Este artigo investiga a construção jurídico-psíquica da ansiedade coletiva em torno de ídolos esportivos, tomando Neymar como paradigma empírico da hiperexposição contemporânea. A análise articula Direito Civil-Constitucional, Psicologia Cognitiva, Psiquiatria, Filosofia da Mídia e Teoria da Sociedade do Espetáculo, com suporte em jurisprudência do Supremo Tribunal Federal (STF), Superior Tribunal de Justiça (STJ), estudos de psicologia social e dados de ecossistemas digitais de atenção. A tese central sustenta que a figura do ídolo esportivo contemporâneo opera como “objeto jurídico-simbólico de descarga emocional coletiva”, tensionando direitos de personalidade, liberdade de expressão e economia da atenção.

Abstract

This paper analyzes the legal and psychological structure of collective anxiety surrounding sports idols, using Neymar as an empirical paradigm of contemporary hyperexposure. It integrates Civil-Constitutional Law, Psychology, Psychiatry, Philosophy of Media, and Spectacle Theory, supported by Brazilian Supreme Court jurisprudence, behavioral studies, and attention economy data. The central thesis argues that modern sports idols function as symbolic-legal objects of collective emotional discharge, producing structural tensions between personality rights, freedom of expression, and attention markets.

Palavras-chave

Direitos da personalidade; sociedade do espetáculo; Neymar; ansiedade coletiva; responsabilidade civil; economia da atenção; STF; STJ.

1. Introdução: o ídolo como superfície jurídica e cicatriz psíquica

A sociedade contemporânea não produz apenas atletas. Produz superfícies de projeção afetiva, onde o Direito encontra a Psicologia e ambos colidem com o mercado da visibilidade.

Neymar, nesse cenário, não é apenas um jogador. É um dispositivo cultural de transferência emocional coletiva — um “campo simbólico em estado de litígio permanente”.
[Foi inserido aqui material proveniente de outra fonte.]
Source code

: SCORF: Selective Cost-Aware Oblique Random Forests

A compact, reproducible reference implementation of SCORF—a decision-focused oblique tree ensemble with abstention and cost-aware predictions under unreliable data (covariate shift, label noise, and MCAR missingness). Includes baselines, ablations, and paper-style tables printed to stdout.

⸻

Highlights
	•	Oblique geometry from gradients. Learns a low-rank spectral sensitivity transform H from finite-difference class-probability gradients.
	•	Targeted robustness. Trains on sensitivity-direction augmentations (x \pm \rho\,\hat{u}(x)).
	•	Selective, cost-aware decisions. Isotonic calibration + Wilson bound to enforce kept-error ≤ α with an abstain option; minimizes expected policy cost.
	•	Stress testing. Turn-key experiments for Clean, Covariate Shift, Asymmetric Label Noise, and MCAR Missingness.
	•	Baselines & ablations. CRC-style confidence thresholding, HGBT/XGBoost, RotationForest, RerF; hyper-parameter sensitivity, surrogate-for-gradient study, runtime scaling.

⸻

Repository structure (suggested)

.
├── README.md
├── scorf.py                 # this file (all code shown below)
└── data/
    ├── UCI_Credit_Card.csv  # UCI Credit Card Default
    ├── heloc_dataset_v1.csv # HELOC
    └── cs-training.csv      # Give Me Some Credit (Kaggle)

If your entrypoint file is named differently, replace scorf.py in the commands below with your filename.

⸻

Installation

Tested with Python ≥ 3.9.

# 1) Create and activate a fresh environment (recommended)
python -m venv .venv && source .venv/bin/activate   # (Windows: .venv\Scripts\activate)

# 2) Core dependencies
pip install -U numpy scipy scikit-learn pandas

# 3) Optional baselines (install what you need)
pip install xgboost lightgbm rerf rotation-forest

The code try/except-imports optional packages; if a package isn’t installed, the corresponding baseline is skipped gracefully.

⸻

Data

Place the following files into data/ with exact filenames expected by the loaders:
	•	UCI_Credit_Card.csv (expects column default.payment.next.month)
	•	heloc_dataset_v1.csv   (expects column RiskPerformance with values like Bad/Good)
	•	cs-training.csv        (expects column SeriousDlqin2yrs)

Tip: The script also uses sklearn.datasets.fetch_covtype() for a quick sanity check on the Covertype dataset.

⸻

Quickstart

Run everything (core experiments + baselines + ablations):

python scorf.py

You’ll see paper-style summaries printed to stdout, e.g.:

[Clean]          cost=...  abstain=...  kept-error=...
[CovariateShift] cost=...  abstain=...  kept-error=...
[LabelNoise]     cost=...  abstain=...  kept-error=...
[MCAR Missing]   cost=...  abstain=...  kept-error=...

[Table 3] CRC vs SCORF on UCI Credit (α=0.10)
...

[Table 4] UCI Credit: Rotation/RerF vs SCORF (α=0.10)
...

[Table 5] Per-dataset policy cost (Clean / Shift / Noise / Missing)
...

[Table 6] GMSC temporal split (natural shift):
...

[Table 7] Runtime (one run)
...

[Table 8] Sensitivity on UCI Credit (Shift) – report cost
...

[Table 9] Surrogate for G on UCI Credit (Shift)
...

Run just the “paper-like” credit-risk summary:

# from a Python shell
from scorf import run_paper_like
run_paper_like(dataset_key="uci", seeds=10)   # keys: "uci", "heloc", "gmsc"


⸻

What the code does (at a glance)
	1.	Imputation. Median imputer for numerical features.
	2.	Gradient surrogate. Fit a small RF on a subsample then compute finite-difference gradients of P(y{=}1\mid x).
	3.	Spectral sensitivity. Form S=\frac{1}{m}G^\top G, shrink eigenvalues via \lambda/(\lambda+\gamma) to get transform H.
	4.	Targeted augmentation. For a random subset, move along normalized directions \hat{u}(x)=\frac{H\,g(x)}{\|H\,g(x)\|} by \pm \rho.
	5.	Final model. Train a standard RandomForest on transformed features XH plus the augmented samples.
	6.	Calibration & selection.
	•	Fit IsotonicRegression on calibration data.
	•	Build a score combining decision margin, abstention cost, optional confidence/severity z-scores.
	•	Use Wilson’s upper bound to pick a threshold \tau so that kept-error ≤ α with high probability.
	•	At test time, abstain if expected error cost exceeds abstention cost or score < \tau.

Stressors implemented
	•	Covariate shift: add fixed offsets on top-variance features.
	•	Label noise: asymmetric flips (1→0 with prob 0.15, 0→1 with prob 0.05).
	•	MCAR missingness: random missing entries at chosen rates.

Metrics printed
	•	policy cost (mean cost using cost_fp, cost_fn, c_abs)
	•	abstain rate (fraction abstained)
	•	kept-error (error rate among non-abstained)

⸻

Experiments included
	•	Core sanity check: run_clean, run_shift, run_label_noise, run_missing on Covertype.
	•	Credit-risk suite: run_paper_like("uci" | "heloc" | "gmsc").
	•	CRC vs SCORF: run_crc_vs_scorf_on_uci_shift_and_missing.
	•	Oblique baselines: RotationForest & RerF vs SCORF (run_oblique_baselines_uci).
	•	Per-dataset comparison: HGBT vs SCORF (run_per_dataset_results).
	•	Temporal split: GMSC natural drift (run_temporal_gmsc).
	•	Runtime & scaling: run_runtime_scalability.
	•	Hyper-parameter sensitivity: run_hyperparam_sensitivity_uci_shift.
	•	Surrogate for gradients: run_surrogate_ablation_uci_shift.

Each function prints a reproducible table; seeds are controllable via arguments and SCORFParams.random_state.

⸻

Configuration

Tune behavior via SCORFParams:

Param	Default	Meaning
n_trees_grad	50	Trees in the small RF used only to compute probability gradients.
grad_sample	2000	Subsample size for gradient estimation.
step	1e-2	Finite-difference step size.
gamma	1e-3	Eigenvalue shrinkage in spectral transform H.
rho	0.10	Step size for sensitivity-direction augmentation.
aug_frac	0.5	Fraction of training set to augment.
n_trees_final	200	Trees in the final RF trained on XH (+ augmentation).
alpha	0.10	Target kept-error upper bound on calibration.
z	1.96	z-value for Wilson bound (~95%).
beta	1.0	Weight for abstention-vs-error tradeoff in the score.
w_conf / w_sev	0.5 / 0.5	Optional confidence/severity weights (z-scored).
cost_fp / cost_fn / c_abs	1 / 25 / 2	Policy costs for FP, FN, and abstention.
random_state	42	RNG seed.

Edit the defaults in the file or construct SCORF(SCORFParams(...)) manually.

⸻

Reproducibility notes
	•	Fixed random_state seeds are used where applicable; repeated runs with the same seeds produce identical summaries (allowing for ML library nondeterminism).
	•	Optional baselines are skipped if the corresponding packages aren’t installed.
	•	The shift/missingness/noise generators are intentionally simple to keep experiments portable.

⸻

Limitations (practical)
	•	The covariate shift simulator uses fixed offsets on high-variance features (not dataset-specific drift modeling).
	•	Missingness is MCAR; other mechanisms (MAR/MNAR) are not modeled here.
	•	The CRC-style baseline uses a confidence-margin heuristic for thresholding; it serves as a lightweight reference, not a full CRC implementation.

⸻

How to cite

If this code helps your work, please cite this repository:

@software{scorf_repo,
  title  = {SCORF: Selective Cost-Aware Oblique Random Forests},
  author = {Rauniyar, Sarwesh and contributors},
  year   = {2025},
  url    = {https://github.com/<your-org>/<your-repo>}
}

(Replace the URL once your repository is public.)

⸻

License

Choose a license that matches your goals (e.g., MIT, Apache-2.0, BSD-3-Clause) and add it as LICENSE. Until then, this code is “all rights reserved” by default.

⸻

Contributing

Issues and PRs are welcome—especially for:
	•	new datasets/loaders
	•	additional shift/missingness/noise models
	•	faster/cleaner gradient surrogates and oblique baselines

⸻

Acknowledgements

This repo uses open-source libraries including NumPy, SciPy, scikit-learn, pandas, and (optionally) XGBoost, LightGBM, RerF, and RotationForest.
A hipótese aqui desenvolvida dialoga com Luiz Felipe Pondé quando este sugere que a modernidade transformou o sofrimento em espetáculo consumível, e com Sociedade do Espetáculo, onde a vida social é mediada por imagens que substituem a experiência direta.
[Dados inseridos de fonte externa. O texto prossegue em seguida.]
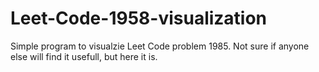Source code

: # Leet-Code-1958-visualization
Simple program to visualzie Leet Code problem 1985. Not sure if anyone else will find it usefull, but here it is. 
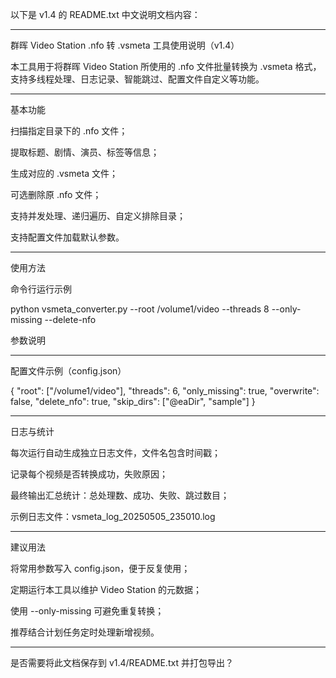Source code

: 以下是 v1.4 的 README.txt 中文说明文档内容：


---

群晖 Video Station .nfo 转 .vsmeta 工具使用说明（v1.4）

本工具用于将群晖 Video Station 所使用的 .nfo 文件批量转换为 .vsmeta 格式，支持多线程处理、日志记录、智能跳过、配置文件自定义等功能。


---

基本功能

扫描指定目录下的 .nfo 文件；

提取标题、剧情、演员、标签等信息；

生成对应的 .vsmeta 文件；

可选删除原 .nfo 文件；

支持并发处理、递归遍历、自定义排除目录；

支持配置文件加载默认参数。



---

使用方法

命令行运行示例

python vsmeta_converter.py --root /volume1/video --threads 8 --only-missing --delete-nfo

参数说明


---

配置文件示例（config.json）

{
  "root": ["/volume1/video"],
  "threads": 6,
  "only_missing": true,
  "overwrite": false,
  "delete_nfo": true,
  "skip_dirs": ["@eaDir", "sample"]
}


---

日志与统计

每次运行自动生成独立日志文件，文件名包含时间戳；

记录每个视频是否转换成功，失败原因；

最终输出汇总统计：总处理数、成功、失败、跳过数目；

示例日志文件：vsmeta_log_20250505_235010.log



---

建议用法

将常用参数写入 config.json，便于反复使用；

定期运行本工具以维护 Video Station 的元数据；

使用 --only-missing 可避免重复转换；

推荐结合计划任务定时处理新增视频。



---

是否需要将此文档保存到 v1.4/README.txt 并打包导出？


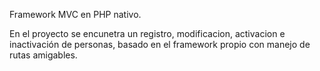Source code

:Framework MVC en PHP nativo.

En el proyecto se encunetra un registro, modificacion, activacion e inactivación de personas, basado en el framework propio con manejo de rutas amigables.

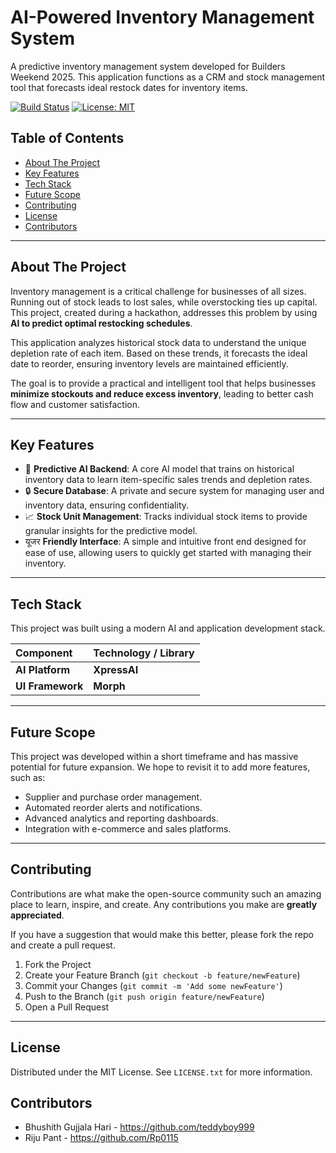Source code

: # AI-Powered Inventory Management System

A predictive inventory management system developed for Builders Weekend 2025. This application functions as a CRM and stock management tool that forecasts ideal restock dates for inventory items.

[![Build Status](https://img-shields.io/badge/build-passing-brightgreen)](https://github.com/teddyboy999/buildersWeekend2025.git)
[![License: MIT](https://img-shields.io/badge/License-MIT-blue.svg)](https://opensource.org/licenses/MIT)

## Table of Contents

- [About The Project](#about-the-project)
- [Key Features](#key-features)
- [Tech Stack](#tech-stack)
- [Future Scope](#future-scope)
- [Contributing](#contributing)
- [License](#license)
- [Contributors](#contributors)

---

## About The Project

Inventory management is a critical challenge for businesses of all sizes. Running out of stock leads to lost sales, while overstocking ties up capital. This project, created during a hackathon, addresses this problem by using **AI to predict optimal restocking schedules**.

This application analyzes historical stock data to understand the unique depletion rate of each item. Based on these trends, it forecasts the ideal date to reorder, ensuring inventory levels are maintained efficiently.

The goal is to provide a practical and intelligent tool that helps businesses **minimize stockouts and reduce excess inventory**, leading to better cash flow and customer satisfaction.

---

## Key Features

- 🧠 **Predictive AI Backend**: A core AI model that trains on historical inventory data to learn item-specific sales trends and depletion rates.
- 🔒 **Secure Database**: A private and secure system for managing user and inventory data, ensuring confidentiality.
- 📈 **Stock Unit Management**: Tracks individual stock items to provide granular insights for the predictive model.
- यूजर **Friendly Interface**: A simple and intuitive front end designed for ease of use, allowing users to quickly get started with managing their inventory.

---

## Tech Stack

This project was built using a modern AI and application development stack.

| Component        | Technology / Library |
| :--------------- | :------------------- |
| **AI Platform**  | **XpressAI**         |
| **UI Framework** | **Morph**            |

---

## Future Scope

This project was developed within a short timeframe and has massive potential for future expansion. We hope to revisit it to add more features, such as:

- Supplier and purchase order management.
- Automated reorder alerts and notifications.
- Advanced analytics and reporting dashboards.
- Integration with e-commerce and sales platforms.

---

## Contributing

Contributions are what make the open-source community such an amazing place to learn, inspire, and create. Any contributions you make are **greatly appreciated**.

If you have a suggestion that would make this better, please fork the repo and create a pull request.

1.  Fork the Project
2.  Create your Feature Branch (`git checkout -b feature/newFeature`)
3.  Commit your Changes (`git commit -m 'Add some newFeature'`)
4.  Push to the Branch (`git push origin feature/newFeature`)
5.  Open a Pull Request

---

## License

Distributed under the MIT License. See `LICENSE.txt` for more information.

## Contributors

- Bhushith Gujjala Hari - https://github.com/teddyboy999
- Riju Pant - https://github.com/Rp0115
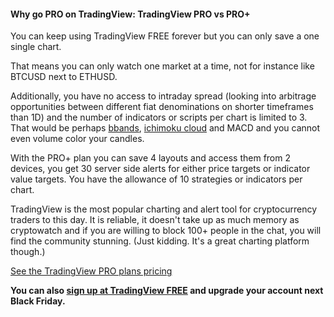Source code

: #### Why go PRO on TradingView: TradingView PRO vs PRO+

You can keep using TradingView FREE forever but you can only save a one single chart.

That means you can only watch one market at a time, not for instance like BTCUSD next to ETHUSD.

Additionally, you have no access to intraday spread (looking into arbitrage opportunities between different fiat denominations on shorter timeframes than 1D) and the number of indicators or scripts per chart is limited to 3. That would be perhaps [bbands](/glossary/bbands/), [ichimoku cloud](/glossary/ichimoku/) and MACD and you cannot even volume color your candles.

With the PRO+ plan you can save 4 layouts and access them from 2 devices, you get 30 server side alerts for either price targets or indicator value targets. You have the allowance of 10 strategies or indicators per chart.

TradingView is the most popular charting and alert tool for cryptocurrency traders to this day. It is reliable, it doesn't take up as much memory as cryptowatch and if you are willing to block 100+ people in the chat, you will find the community stunning. (Just kidding. It's a great charting platform though.)

<a rel="nofollow"  class="button" href="http://tradingview.go2cloud.org/aff_c?offer_id=2&aff_id=3223&url_id=3">See the TradingView PRO plans pricing</a>

**You can also [sign up at TradingView FREE](http://bit.ly/tv20gp-en) and upgrade your account next Black Friday.**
2. Metodologia: cartografia empírico-hermenêutica da ansiedade midiática

A pesquisa adota abordagem mista:

Análise jurisprudencial (STF/STJ, 2010–2025)

Etnografia digital de redes sociais esportivas

Revisão de literatura interdisciplinar

Análise de mídia global esportiva

Estudos de psicologia social e psiquiatria cognitiva

Recorte empírico:

Conteúdos midiáticos sobre Neymar em grandes portais esportivos brasileiros e internacionais

Comentários em redes sociais durante competições da seleção brasileira

Dados secundários de estudos sobre ansiedade digital e consumo esportivo

3. Tese: o ídolo como sujeito de direito e objeto de projeção coletiva

No plano jurídico, o atleta é titular de direitos da personalidade (CC, arts. 11 a 21), especialmente:

imagem

honra

intimidade

identidade narrativa

Contudo, na prática social, ocorre uma inversão estrutural:

O sujeito de direito torna-se objeto de fruição simbólica coletiva.

A economia da atenção transforma o atleta em “ativo emocional volátil”, gerando:

hiperexposição contínua

julgamento instantâneo

linchamento simbólico em tempo real

volatilidade reputacional

A jurisprudência do STJ sobre uso indevido de imagem (REsp 1.316.921/RJ) reconhece a dimensão patrimonial e moral da exposição não autorizada, enquanto o STF, no julgamento do RE 1010606 (Tema 786), reforça a centralidade da liberdade de expressão, tensionando diretamente a proteção da personalidade.

4. Antítese: liberdade de expressão e economia algorítmica da indignação

A antítese emerge da própria arquitetura digital:

algoritmos priorizam engajamento emocional

indignação gera retenção

performance esportiva vira narrativa moral

Autores como Shoshana Zuboff e Nick Bostrom ajudam a compreender a externalização da subjetividade em sistemas de monitoramento contínuo.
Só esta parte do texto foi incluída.